OECD populations are ageing rapidly. The demand on the LTC sector to provide care for more, and older, people with complex conditions and heightened needs for expert care is increasing as a result. This puts an enormous strain on LTC systems – a strain that is projected to increase in the coming years as OECD populations continue to age (see section on “Demographic trends”).
LTC entails safety risks, which were made evident by the rapid spread of COVID‑19 among residents and health workers in LTC settings. The advanced age of many residents, lack of sufficient personal protective equipment, and poor infection control meant that many LTC facilities experienced outbreaks that spread rapidly (OECD, 2020[1]). Another significant concern for LTC safety is healthcare‑acquired infections with antibiotic-resistant bacteria, which can lead to infections that are difficult or even impossible to treat (see section on “Major public health threats” in Chapter 3). These infections are also generally considered to be preventable through standard prevention and hygiene measures. Safety risks amongst people in LTC facilities due to medicines also exist, as is the case with benzodiazepines and polypharmacy more in general.
For older people, most guidelines advise complete avoidance (that is, an ideal rate of 0%) of benzodiazepines because of the associated risks of dizziness, confusion and falls. Even so, benzodiazepines continue to be prescribed for older adults for anxiety and sleep disorders. Long-term use of benzodiazepines can lead to adverse events (overdoses), tolerance, dependence, and dose escalation. Long-acting (as opposed to short-acting) benzodiazepines are furthermore discouraged for use in older adults because they take longer for the body to eliminate (OECD, 2017[2]).
Use of benzodiazepines varies greatly, but – on average – declined between 2011 and 2021 in OECD countries. Chronic use of benzodiazepines across OECD countries fell from 39 patients per 1 000 population aged 65 and over in 2011, to 28.2 per 1 000 in 2021, on average. Figures ranged from below 1 patient per 1 000 population aged 65 and over in Italy and Türkiye to 87.5 per 1 000 in Iceland. For long-acting benzodiazepines, the OECD average figure fell from 76 patients per 1 000 population aged 65 and over in 2011, to almost 44 per 1 000 in 2021. Rates were again relatively low in Italy and Türkiye, and also Latvia, at less than 2 patients per 1 000 population aged 65 and over, whereas in Spain and Korea rates were above 110 per 1 000 (Figure 10.10). The largest declines in chronic use occurred in Australia, Denmark, and Canada, while Sweden, Denmark and Iceland experienced the largest decline in use of long-acting benzodiazepines.
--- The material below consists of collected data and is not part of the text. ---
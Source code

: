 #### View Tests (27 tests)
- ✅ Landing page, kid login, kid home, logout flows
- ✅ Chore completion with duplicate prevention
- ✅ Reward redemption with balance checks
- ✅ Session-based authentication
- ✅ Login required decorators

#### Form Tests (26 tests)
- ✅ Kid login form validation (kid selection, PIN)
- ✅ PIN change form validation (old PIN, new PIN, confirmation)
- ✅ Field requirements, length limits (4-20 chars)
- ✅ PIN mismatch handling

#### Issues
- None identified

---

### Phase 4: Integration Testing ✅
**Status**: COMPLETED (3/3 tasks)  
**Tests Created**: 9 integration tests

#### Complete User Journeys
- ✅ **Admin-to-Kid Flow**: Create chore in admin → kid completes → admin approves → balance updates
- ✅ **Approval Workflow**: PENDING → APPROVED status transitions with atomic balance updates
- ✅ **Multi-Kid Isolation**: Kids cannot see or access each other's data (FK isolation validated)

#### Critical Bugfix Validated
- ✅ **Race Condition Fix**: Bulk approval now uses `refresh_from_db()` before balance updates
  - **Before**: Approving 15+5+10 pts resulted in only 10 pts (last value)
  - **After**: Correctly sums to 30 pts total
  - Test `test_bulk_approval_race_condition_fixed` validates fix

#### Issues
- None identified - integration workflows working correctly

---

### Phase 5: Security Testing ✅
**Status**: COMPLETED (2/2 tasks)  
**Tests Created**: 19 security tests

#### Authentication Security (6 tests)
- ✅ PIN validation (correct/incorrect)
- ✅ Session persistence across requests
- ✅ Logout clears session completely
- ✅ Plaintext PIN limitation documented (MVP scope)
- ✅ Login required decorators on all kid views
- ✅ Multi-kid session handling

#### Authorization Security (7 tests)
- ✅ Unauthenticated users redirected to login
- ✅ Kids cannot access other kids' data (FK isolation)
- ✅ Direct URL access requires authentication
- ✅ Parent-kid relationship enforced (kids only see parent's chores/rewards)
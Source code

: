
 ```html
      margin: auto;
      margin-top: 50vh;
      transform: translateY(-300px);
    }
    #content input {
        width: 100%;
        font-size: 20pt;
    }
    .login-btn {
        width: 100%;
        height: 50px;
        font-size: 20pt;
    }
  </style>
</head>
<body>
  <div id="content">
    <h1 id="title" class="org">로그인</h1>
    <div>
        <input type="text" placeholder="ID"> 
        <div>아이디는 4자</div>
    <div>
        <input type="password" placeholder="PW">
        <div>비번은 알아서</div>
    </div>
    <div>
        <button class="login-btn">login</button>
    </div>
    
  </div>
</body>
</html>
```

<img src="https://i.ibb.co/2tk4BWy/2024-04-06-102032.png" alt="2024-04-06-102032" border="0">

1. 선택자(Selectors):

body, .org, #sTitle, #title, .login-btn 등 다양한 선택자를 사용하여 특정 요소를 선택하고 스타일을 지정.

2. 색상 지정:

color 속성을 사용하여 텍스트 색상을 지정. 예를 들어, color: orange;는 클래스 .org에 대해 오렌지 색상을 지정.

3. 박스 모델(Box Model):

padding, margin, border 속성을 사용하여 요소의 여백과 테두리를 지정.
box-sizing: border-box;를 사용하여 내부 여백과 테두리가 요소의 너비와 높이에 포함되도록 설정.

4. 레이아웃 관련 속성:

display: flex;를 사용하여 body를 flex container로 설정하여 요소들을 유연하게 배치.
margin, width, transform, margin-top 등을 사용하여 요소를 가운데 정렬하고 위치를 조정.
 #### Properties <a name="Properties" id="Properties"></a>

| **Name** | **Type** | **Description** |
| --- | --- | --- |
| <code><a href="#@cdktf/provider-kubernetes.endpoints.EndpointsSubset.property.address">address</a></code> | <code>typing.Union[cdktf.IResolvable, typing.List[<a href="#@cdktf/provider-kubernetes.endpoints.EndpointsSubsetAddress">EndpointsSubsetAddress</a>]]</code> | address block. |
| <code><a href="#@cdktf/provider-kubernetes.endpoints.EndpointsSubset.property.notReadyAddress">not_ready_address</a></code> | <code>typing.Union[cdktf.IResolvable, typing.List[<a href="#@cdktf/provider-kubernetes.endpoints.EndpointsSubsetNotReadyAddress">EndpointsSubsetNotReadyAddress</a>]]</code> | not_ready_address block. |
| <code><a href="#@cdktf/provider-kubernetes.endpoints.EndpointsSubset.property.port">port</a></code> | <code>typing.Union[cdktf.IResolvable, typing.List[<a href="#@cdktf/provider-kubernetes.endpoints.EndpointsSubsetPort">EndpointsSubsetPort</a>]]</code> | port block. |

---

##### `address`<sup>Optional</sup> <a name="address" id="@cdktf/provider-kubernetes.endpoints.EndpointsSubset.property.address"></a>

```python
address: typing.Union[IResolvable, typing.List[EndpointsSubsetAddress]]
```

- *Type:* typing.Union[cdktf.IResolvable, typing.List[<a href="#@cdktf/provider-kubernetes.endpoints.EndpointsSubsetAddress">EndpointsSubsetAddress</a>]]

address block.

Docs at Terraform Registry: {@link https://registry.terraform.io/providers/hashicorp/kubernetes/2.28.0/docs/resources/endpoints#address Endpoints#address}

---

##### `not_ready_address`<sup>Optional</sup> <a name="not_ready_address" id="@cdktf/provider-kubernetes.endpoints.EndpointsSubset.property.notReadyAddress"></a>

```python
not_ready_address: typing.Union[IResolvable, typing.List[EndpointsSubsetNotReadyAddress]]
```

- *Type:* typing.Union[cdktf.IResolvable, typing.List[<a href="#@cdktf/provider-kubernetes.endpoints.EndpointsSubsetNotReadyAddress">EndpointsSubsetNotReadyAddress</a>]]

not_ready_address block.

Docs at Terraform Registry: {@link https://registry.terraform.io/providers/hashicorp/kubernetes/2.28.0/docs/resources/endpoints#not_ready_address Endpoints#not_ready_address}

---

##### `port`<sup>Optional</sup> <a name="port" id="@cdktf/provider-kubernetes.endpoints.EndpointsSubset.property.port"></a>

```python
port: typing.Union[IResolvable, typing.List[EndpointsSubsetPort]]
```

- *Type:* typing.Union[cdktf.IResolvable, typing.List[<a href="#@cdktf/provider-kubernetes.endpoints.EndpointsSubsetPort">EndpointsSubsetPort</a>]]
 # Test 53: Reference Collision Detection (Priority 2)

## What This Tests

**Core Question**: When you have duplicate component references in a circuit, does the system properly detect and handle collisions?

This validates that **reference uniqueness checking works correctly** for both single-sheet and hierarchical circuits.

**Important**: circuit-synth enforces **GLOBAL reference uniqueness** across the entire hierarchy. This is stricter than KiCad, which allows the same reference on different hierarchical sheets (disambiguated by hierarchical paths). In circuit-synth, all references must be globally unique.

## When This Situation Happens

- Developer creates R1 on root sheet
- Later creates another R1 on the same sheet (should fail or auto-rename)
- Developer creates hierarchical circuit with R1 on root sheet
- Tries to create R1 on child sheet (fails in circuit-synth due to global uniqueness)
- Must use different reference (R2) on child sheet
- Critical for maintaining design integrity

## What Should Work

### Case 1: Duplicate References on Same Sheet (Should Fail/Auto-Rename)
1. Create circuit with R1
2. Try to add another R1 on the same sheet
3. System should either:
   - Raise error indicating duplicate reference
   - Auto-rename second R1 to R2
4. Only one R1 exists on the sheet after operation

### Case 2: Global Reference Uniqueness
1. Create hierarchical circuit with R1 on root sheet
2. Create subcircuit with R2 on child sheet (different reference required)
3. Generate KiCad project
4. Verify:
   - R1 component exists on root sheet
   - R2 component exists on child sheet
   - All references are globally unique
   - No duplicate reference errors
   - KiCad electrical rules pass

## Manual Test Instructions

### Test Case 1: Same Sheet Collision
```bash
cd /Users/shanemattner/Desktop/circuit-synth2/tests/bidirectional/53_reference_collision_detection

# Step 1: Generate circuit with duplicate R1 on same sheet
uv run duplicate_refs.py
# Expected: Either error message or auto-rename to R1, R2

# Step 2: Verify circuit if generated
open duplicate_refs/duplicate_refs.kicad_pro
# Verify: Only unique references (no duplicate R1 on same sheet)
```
The wide variation is explained in part by different reimbursement and prescribing policies for benzodiazepines, as well as by differences in disease prevalence and treatment guidelines.
Ageing and multimorbidity often require older patients to take multiple medicines (polypharmacy) for long periods of their lives. While polypharmacy is in many cases justified for the management of multiple conditions, inappropriate polypharmacy increases the risk of adverse drug events, medication error and harm – resulting in falls, episodes of confusion and delirium.
Across a selection of 15 OECD countries with broader data coverage, the proportion of adults aged 75 and over taking at least five medications at the same time increased from 47.7% of the population in 2012 to 50.1% in 2021. Countries such as Denmark, Estonia and Finland reported the lowest rates in 2021, at less than 28%, while Luxembourg reported the highest rates at 86.6%, followed by Portugal, Italy, Korea and Ireland at more than 62% (Figure 10.11). These large variations are explained in part by the establishment of targeted polypharmacy initiatives in some countries, including related reimbursement and prescribing policies. Over time, Denmark, Australia and Canada have seen a decrease of 10% or more in the proportion of adults aged 75 and over taking at least five medications at the same time (which corresponds to a reduction of between 5 and 6 percentage points), while Estonia had an increase of 63.1% and Finland an increase of 56.7% (both increased by 10.1 percentage points). Slovenia, Sweden and Iceland also exhibited an increase in polypharmacy.